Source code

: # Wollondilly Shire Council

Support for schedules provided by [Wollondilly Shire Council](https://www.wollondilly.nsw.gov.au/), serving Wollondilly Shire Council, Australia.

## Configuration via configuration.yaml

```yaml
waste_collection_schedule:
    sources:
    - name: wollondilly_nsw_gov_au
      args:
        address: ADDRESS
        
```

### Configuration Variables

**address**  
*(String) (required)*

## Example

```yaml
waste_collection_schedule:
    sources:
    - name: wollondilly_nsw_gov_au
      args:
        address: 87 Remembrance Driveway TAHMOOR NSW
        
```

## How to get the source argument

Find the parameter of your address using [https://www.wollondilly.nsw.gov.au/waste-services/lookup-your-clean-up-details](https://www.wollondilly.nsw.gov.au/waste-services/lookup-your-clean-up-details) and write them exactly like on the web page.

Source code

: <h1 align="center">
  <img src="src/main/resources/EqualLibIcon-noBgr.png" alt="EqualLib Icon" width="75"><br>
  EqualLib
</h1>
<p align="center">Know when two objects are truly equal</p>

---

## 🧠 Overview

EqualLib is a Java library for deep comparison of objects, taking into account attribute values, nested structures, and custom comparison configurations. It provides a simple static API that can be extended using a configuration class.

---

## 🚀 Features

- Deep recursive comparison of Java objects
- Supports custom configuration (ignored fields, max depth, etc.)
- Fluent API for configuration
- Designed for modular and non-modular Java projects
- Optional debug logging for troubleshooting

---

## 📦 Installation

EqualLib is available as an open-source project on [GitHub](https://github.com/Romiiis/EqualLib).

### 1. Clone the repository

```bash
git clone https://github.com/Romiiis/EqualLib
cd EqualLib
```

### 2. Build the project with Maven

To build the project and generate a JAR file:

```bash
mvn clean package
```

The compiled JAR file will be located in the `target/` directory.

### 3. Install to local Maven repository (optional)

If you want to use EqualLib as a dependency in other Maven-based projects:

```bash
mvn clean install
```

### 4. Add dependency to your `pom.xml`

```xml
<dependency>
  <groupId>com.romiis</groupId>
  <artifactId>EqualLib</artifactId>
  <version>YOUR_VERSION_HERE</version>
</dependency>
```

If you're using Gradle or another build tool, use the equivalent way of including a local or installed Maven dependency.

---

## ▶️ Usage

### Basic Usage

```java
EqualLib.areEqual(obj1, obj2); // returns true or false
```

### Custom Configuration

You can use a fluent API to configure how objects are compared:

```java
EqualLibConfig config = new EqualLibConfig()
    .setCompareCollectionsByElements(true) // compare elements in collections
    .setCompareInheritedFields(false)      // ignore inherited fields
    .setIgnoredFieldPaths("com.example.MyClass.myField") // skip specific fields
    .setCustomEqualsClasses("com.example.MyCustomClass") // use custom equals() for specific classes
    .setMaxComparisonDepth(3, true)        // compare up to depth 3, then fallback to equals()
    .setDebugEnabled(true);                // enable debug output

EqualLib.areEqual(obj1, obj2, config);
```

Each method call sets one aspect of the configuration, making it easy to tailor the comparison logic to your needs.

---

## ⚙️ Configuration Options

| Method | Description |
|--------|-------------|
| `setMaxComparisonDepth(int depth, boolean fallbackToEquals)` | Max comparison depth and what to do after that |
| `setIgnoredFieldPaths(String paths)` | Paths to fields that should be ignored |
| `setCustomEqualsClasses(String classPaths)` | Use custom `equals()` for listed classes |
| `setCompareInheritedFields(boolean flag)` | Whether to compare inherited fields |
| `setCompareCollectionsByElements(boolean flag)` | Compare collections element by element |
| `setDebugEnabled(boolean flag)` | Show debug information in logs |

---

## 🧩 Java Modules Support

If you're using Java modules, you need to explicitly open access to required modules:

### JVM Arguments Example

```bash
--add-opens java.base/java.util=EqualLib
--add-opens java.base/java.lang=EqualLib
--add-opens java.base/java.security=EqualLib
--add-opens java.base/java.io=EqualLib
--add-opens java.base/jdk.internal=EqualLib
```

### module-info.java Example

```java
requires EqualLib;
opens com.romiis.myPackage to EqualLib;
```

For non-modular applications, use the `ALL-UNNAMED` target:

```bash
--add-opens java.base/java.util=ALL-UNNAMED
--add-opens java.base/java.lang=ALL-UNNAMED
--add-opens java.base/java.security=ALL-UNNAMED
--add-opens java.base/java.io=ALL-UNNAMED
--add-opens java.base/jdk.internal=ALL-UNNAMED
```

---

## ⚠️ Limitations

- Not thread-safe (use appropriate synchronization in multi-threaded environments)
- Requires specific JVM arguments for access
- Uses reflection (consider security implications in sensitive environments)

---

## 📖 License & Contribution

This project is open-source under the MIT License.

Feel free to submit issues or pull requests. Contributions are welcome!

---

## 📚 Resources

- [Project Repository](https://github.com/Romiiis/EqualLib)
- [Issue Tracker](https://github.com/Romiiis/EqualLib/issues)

------------

(WORK TO COMPLETE) Within the data above, filter for lines containing the word "center" and copy each one.

(RESPONSE AREA)
: <h1 align="center">
<p align="center">Know when two objects are truly equal</p>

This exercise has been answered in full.